Ja, denkt man, genau, eine Kreissäge, so hört sich das an! Koschmieders Prosa hat bisweilen diesen nervtötenden, aggressiv machenden Sound, der sich zu einem Ärgernis zuspitzt, sobald sie aus Anatols Perspektive erzählt, der "total" deprimiert ist, weil ihn seine große Liebe, mit der er digital unterstützt ein Kind kriegen wollte, abserviert hat. Trotz der gemeinsam installierten Fruchtbarkeits-App Glow sowie akribischer Beobachtung und Dokumentation der Zervixschleim-Produktion (Ausfluss) hat es nicht funktioniert mit den beiden.

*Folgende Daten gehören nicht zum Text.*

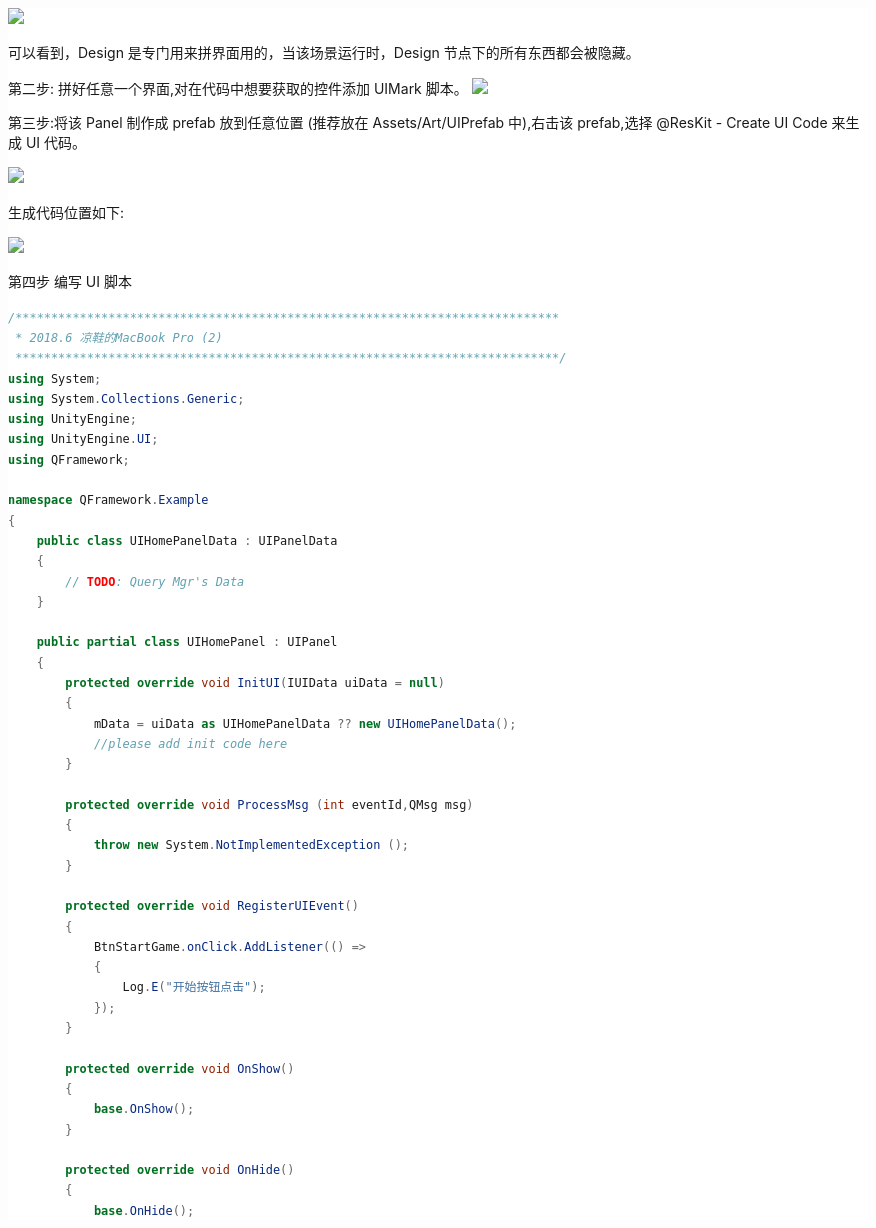 ![][image-2]



可以看到，Design 是专门用来拼界面用的，当该场景运行时，Design 节点下的所有东西都会被隐藏。

第二步: 拼好任意一个界面,对在代码中想要获取的控件添加 UIMark 脚本。
![][image-3]

第三步:将该 Panel 制作成 prefab 放到任意位置 (推荐放在 Assets/Art/UIPrefab 中),右击该 prefab,选择 @ResKit - Create UI Code 来生成 UI 代码。

![][image-4]

生成代码位置如下:

![][image-5]

第四步 编写 UI 脚本

``` csharp
/****************************************************************************
 * 2018.6 凉鞋的MacBook Pro (2)
 ****************************************************************************/
using System;
using System.Collections.Generic;
using UnityEngine;
using UnityEngine.UI;
using QFramework;

namespace QFramework.Example
{
	public class UIHomePanelData : UIPanelData
	{
		// TODO: Query Mgr's Data
	}

	public partial class UIHomePanel : UIPanel
	{
		protected override void InitUI(IUIData uiData = null)
		{
			mData = uiData as UIHomePanelData ?? new UIHomePanelData();
			//please add init code here
		}

		protected override void ProcessMsg (int eventId,QMsg msg)
		{
			throw new System.NotImplementedException ();
		}

		protected override void RegisterUIEvent()
		{
			BtnStartGame.onClick.AddListener(() =>
			{
				Log.E("开始按钮点击");
			});
		}

		protected override void OnShow()
		{
			base.OnShow();
		}

		protected override void OnHide()
		{
			base.OnHide();
```

[1]:	https://github.com/liangxiegame/QFramework
[2]:	https://github.com/liangxiegame/QFramework/tree/master/Assets/HowToWriteUnityGameFramework/%0A
[3]:	http://liangxiegame.com/
[4]:	https://github.com/liangxiegame/QFramework
[5]:	%20http://gitbook.cn/gitchat/activity/5b29df073104f252297a779c
[image-1]:	https://ws1.sinaimg.cn/large/006tNc79gy1fsjuraz57qj30b8084glk.jpg
[image-2]:	https://ws2.sinaimg.cn/large/006tNc79gy1fsn6kemcguj30e808i3yg.jpg
[image-3]:	https://ws1.sinaimg.cn/large/006tNc79gy1fsn6okau4qj318o10gjt6.jpg
[image-4]:	https://ws2.sinaimg.cn/large/006tNc79gy1fsn6snj32aj30py0v8jst.jpg
[image-5]:	https://ws3.sinaimg.cn/large/006tNc79gy1fsn6va6dkvj30di0gs74g.jpg
[image-6]:	https://ws2.sinaimg.cn/large/006tNc79gy1fsn725dtjvj30me08adg1.jpg
[image-7]:	https://ws4.sinaimg.cn/large/006tKfTcgy1fryc5skygwj30by0byt9i.jpg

Und das klingt beispielsweise so: "Ich war jedenfalls total dankbar, dass der User-Support von Glow erkannt hat, wie viele Fruchtbarkeitsanalphabeten sich da draußen rumtreiben, deren Kenntnisse des weiblichen Fortpflanzungsapparats sich darauf beschränken, dass es fruchtbare Tage gibt und es gilt, die eigenen Spermien termingerecht auf die Eizelle der Frau abzuschießen, wenn das mit dem Kind klappen soll. Und, schon klar, dass das jetzt nicht gerade klassische Smalltalk-Themen sind, deswegen hat Glow die Kategorie ja auch ,Taboo Tuesday' gelabelt."
Zum Glück geht es in "Trümmerfrauen" nicht hauptsächlich um Anatol, seine Ex und Zervixschleim, sondern auch um Lous und Ottilies Kaffeefahrt zum Kyffhäuser, eine Kleingartensiedlung, deren Bewohner "Reise in die völkische Vergangenheit spielt", Ost und West, Heimat und Heimatscham, Schuld und Sühne.
Man muss allerdings ein bisschen Geduld aufbringen, bis sich eine gewisse Nähe zu Lou und Ottilie einstellt, wobei die starrköpfige Dame mit dem Barlachgesicht, die stets Haltung bewahrt und selbst auf ihren acht Quadratmetern im Pflegeheim Andersen Nexö ein eigenes Reich samt elektrischer Kochplatte und manipuliertem Temperaturfühler geschaffen hat, einem tatsächlich ans Herz wächst. Gegen die feindliche Übernahme ihres Schrebergartens jedenfalls geht der Enkel Anatol mit Entschiedenheit vor und malträtiert die neugepflanzten Kohlköpfe bis zur Unkenntlichkeit. Das ist eine Heldentat am Schluss, die einen selbst mit diesem liebeskummerkranken Nilpferdfreund versöhnt.
Christine Koschmieder: "Trümmerfrauen".
Ein Heimatroman.
Edition Nautilus, Hamburg 2020. 304 S., geb., 22,- [Euro].